Kitty wrote appeals to the Oakland Planning Commission to change the obsolete rules so that future residents of Oakland can grow food in their yards or lots, without prohibitive regulations.
As if to answer Kitty's pleas, the Oakland Planning Commission last month updated the city's agricultural regulations. Two amendments drafted by the Planning Commission staff with City Council members Lynette Gibson McElhaney, Dan Kalb and Rebecca Kaplan. The Food Policy Council provided technical assistance and community input. The changes remove lengthy and expensive permitting procedures for raising and selling food on a lot. Growing fruits, vegetables, and herbs, keeping two or three beehives, selling food on or off site -- agricultural activities -- are "permitted outright."
Change does not come easily. For more than four years, the Oakland Food Policy Council worked with community activists and lobbied city members to facilitate urban farming in Oakland, especially in low-income communities in West and East Oakland. The food council collected hundreds of signatures on petitions. Individuals wrote letters.

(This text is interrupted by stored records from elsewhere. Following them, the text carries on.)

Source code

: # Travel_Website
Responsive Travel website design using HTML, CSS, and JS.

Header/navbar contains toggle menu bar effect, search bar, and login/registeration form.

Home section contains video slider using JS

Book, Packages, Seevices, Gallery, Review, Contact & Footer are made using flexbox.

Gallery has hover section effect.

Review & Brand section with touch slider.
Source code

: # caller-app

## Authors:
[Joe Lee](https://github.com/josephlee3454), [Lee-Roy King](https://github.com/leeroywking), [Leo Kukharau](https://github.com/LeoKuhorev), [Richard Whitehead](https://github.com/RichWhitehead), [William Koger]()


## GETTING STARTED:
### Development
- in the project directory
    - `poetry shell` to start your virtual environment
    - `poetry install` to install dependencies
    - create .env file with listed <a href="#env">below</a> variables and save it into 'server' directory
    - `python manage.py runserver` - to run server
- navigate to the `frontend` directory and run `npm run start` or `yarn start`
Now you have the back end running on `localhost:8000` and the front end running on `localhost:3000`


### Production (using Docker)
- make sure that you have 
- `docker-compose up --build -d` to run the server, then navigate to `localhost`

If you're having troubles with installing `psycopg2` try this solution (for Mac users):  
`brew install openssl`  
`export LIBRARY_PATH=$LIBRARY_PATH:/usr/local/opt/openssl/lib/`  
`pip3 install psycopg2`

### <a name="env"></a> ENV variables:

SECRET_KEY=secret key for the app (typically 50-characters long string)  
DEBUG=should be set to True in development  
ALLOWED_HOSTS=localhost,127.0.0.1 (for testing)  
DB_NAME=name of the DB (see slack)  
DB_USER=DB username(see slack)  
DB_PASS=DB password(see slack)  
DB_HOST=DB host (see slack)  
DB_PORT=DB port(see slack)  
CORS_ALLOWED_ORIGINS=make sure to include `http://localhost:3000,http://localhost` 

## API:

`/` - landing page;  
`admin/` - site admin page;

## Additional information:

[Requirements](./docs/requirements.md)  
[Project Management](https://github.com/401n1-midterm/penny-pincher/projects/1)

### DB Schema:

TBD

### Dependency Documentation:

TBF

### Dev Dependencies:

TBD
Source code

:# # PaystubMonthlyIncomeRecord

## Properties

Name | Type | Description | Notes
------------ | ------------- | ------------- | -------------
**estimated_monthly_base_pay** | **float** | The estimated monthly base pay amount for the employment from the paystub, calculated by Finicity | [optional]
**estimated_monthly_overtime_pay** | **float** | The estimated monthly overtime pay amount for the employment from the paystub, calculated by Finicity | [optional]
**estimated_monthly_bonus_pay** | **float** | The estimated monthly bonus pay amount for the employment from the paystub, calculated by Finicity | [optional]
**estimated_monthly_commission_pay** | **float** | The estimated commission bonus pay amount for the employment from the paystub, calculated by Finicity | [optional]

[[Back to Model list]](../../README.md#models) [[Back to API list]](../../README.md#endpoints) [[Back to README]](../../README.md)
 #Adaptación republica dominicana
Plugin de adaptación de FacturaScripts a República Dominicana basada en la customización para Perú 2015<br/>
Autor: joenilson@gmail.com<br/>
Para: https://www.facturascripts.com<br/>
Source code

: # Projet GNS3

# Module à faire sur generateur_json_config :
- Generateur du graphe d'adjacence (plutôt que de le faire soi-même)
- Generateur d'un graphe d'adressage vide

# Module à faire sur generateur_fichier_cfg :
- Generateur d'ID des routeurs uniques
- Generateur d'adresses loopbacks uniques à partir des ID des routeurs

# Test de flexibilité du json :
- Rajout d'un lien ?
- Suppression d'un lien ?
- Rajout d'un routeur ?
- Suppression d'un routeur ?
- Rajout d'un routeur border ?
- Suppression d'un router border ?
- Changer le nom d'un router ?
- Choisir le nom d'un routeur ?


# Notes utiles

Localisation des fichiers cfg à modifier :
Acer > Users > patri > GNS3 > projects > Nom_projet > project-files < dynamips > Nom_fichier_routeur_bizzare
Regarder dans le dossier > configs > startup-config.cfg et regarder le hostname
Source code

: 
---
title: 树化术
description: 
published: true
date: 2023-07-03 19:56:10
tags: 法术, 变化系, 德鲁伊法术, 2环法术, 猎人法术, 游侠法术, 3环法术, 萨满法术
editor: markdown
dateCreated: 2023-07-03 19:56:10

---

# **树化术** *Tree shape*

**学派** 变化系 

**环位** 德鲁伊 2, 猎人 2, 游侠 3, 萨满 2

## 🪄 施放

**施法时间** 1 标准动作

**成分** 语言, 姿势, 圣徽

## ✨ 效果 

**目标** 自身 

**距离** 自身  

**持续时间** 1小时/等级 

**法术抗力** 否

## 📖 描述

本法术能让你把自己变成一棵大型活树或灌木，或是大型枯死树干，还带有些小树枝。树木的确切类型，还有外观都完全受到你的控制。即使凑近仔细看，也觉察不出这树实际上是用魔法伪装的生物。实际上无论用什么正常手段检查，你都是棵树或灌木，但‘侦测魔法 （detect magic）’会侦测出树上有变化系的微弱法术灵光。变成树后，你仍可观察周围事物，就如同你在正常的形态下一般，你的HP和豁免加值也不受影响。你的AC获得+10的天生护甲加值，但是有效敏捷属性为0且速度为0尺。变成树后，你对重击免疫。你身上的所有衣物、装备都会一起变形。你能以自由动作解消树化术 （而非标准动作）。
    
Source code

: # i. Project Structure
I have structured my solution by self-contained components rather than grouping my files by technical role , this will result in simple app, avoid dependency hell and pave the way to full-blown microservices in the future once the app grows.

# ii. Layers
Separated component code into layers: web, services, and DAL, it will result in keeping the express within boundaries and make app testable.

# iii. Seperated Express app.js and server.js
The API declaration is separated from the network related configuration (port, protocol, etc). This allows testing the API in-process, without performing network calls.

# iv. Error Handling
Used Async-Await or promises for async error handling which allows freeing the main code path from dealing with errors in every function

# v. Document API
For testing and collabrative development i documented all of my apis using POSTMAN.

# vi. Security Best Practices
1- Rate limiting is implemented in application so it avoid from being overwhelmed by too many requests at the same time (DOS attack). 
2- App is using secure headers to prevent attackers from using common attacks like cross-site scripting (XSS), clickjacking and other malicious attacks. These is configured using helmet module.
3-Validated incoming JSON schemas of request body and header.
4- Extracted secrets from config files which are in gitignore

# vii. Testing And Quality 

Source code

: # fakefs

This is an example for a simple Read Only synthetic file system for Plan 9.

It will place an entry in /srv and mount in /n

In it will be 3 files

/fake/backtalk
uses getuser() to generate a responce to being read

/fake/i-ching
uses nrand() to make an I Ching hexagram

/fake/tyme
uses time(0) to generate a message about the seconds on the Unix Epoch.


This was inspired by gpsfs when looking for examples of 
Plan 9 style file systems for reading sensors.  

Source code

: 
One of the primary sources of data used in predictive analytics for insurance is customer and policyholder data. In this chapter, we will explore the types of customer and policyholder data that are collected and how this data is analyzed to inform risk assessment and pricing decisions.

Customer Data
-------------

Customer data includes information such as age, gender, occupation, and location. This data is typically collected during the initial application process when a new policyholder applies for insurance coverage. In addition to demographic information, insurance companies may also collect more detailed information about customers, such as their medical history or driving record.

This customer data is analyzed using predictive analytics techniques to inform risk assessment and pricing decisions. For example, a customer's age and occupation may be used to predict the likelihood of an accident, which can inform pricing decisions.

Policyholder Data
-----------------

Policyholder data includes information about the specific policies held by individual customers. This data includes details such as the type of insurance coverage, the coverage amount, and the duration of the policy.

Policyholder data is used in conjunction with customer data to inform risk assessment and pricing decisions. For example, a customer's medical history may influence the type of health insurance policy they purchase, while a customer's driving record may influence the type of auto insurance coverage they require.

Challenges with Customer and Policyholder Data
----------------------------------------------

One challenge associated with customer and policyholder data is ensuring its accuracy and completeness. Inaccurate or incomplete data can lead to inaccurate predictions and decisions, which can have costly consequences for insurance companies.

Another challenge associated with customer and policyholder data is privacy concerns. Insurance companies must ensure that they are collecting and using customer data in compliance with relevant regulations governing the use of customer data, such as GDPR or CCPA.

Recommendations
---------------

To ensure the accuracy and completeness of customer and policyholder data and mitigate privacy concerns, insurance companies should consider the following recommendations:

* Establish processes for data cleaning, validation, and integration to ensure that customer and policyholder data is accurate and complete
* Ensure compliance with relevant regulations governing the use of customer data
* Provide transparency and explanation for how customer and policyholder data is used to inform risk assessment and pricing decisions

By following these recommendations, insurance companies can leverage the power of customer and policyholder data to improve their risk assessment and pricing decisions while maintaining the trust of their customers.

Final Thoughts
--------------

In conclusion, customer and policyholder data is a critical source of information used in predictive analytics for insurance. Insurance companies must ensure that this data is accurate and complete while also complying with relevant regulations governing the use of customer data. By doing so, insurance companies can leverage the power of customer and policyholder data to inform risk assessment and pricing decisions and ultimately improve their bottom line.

I spoke this past week with Esperanza Pallana, director of the Oakland Food Policy Council. She was elated by the hard-fought victory for urban agriculture. The new policy, she said, "enables Oaklanders to use blighted land creatively and productively to feed the city." Our focus, she noted, is not on charity. It's about empowerment and self-reliance, communities growing their own food, feeding themselves, setting up farmers' markets. She described the Planning Commission resolution as a historic "step for the city of Oakland in supporting the residents' right of self-determination and localized food production," especially for residents who have little access to fresh produce.
Kelly Carlisle, CEO of Acta Non Verba, a popular youth farm in East Oakland, was honored last year at the White House by President Obama for her pioneering efforts to create community gardens in low-income neighborhoods in Oakland. She was pleased with the outcome of the Planning Commission decision.
After the meeting, she said: "It's a big victory. Small urban farm operations, like our own, will not be required to get use permits, which cost around $3,000. The old system was arduous and complex. Now we can grow food, outside of public parks, without pre-approval."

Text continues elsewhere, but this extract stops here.